## Brief:
The answer must be a bare number: the count of lines below that contain "阶子群吗".

Saved entries
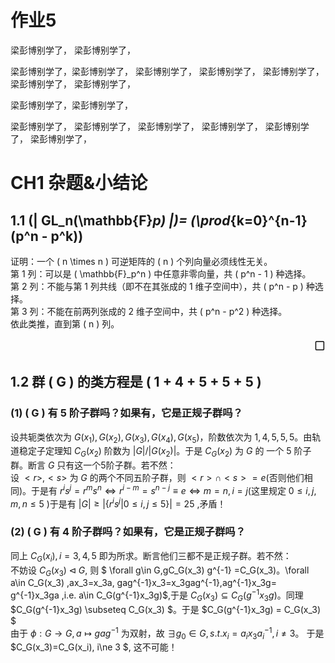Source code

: # 作业5
梁彭博别学了，
梁彭博别学了，



梁彭博别学了，梁彭博别学了，
梁彭博别学了，
梁彭博别学了，
梁彭博别学了，
梁彭博别学了，
梁彭博别学了，

梁彭博别学了，梁彭博别学了，


梁彭博别学了，
梁彭博别学了，
梁彭博别学了，
梁彭博别学了，
梁彭博别学了，
梁彭博别学了，

<link rel="stylesheet" type="text/css" href="http://zlyd.iccnconn.com/markdowncss/stylelib/typora-purple-theme-1.5.7/purple.css">

# CH1 杂题&小结论
## 1.1 \(| GL_n(\mathbb{F}_p) |\)=  \(\prod_{k=0}^{n-1} (p^n - p^k)\)
证明：一个 \( n \times n \) 可逆矩阵的 \( n \) 个列向量必须线性无关。  
   第 1 列：可以是 \( \mathbb{F}_p^n \) 中任意非零向量，共 \( p^n - 1 \) 种选择。  
   第 2 列：不能与第 1 列共线（即不在其张成的 1 维子空间中），共 \( p^n - p \) 种选择。  
   第 3 列：不能在前两列张成的 2 维子空间中，共 \( p^n - p^2 \) 种选择。    
   依此类推，直到第 \( n \) 列。  
 <div style="text-align: right;font-size: 20px;">▢</div>


 

## 1.2 群 \( G \) 的类方程是 \( 1 + 4 + 5 + 5 + 5 \) 
### (1) \( G \) 有 5 阶子群吗？如果有，它是正规子群吗？
设共轭类依次为 $G(x_1), G(x_2), G(x_3), G(x_4), G(x_5)$，阶数依次为 $1, 4, 5, 5, 5$。由轨道稳定子定理知 $C_G(x_2)$ 阶数为 $|G|/|G(x_2)|$。于是 $C_G(x_2)$ 为 $G$ 的 一个 5 阶子群。断言 $G$ 只有这一个5阶子群。若不然：  
设 $<r>$,$<s>$ 为 $G$ 的两个不同五阶子群，则 $<r>\cap <s> = {e}$(否则他们相同)。于是有 $r^is^j=r^ms^n \Leftrightarrow r^{i-m}=s^{n-j} \equiv e \Leftrightarrow m=n,i=j$(这里规定 $0\le i,j, m,n\le 5$ )于是有 $|G|\ge |\{r^is^j|0\le i,j\le 5\}|=25$ ,矛盾！
### (2) \( G \) 有 4 阶子群吗？如果有，它是正规子群吗？
同上 $C_{G}(x_i),i=3,4,5$ 即为所求。断言他们三都不是正规子群。若不然：  
不妨设 $C_G(x_3) \triangleleft G,$ 则 $ \forall g\in G,gC_G(x_3) g^{-1} =C_G(x_3)$。$\forall a\in C_G(x_3) ,ax_3=x_3a, gag^{-1}x_3=x_3gag^{-1},ag^{-1}x_3g= g^{-1}x_3ga ,i.e.  a\in C_G(g^{-1}x_3g)$,于是 $C_G(x_3) \subseteq C_G(g^{-1}x_3g)$。同理 $C_G(g^{-1}x_3g) \subseteq C_G(x_3) $。于是 $C_G(g^{-1}x_3g) = C_G(x_3) $    
由于 $\phi :G\rightarrow G, a \mapsto gag^{-1}$ 为双射，故 $\exists g_0\in G,s.t.x_i=a_i x_3a_i^{-1},i \ne 3$。 于是 $C_G(x_3)=C_G(x_i), i\ne 3 $, 这不可能！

## Written response:
2